- [GOAL OF THE EXERCISE] Go through the records below and return each line that has "scans" in it.

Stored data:

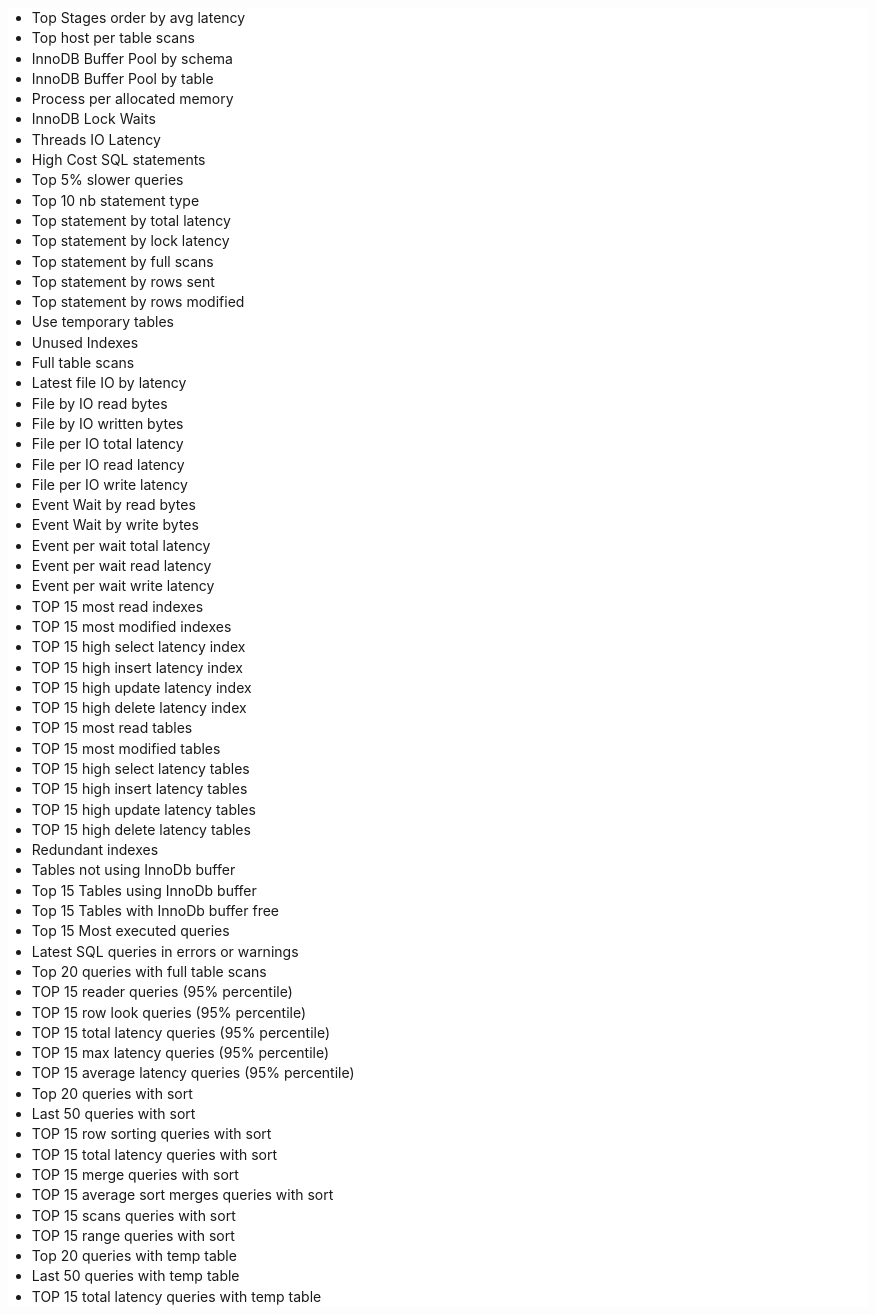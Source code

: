 * Top Stages order by avg latency
* Top host per table scans
* InnoDB Buffer Pool by schema
* InnoDB Buffer Pool by table
* Process per allocated memory
* InnoDB Lock Waits
* Threads IO Latency
* High Cost SQL statements
* Top 5% slower queries
* Top 10 nb statement type
* Top statement by total latency
* Top statement by lock latency
* Top statement by full scans
* Top statement by rows sent
* Top statement by rows modified
* Use temporary tables
* Unused Indexes
* Full table scans
* Latest file IO by latency
* File by IO read bytes
* File by IO written bytes
* File per IO total latency
* File per IO read latency
* File per IO write latency
* Event Wait by read bytes
* Event Wait by write bytes
* Event per wait total latency
* Event per wait read latency
* Event per wait write latency
* TOP 15 most read indexes
* TOP 15 most modified indexes
* TOP 15 high select latency index
* TOP 15 high insert latency index
* TOP 15 high update latency index
* TOP 15 high delete latency index
* TOP 15 most read tables
* TOP 15 most modified tables
* TOP 15 high select latency tables
* TOP 15 high insert latency tables
* TOP 15 high update latency tables
* TOP 15 high delete latency tables
* Redundant indexes
* Tables not using InnoDb buffer
* Top 15 Tables using InnoDb buffer
* Top 15 Tables with InnoDb buffer free
* Top 15 Most executed queries
* Latest SQL queries in errors or warnings
* Top 20 queries with full table scans
* TOP 15 reader queries (95% percentile)
* TOP 15 row look queries (95% percentile)
* TOP 15 total latency queries (95% percentile)
* TOP 15 max latency queries (95% percentile)
* TOP 15 average latency queries (95% percentile)
* Top 20 queries with sort
* Last 50 queries with sort
* TOP 15 row sorting queries with sort
* TOP 15 total latency queries with sort
* TOP 15 merge queries with sort
* TOP 15 average sort merges queries with sort
* TOP 15 scans queries with sort
* TOP 15 range queries with sort
* Top 20 queries with temp table
* Last 50 queries with temp table
* TOP 15 total latency queries with temp table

- [EXPECTED ANSWER]
* Top host per table scans
* Top statement by full scans
* Full table scans
* Top 20 queries with full table scans
* TOP 15 scans queries with sort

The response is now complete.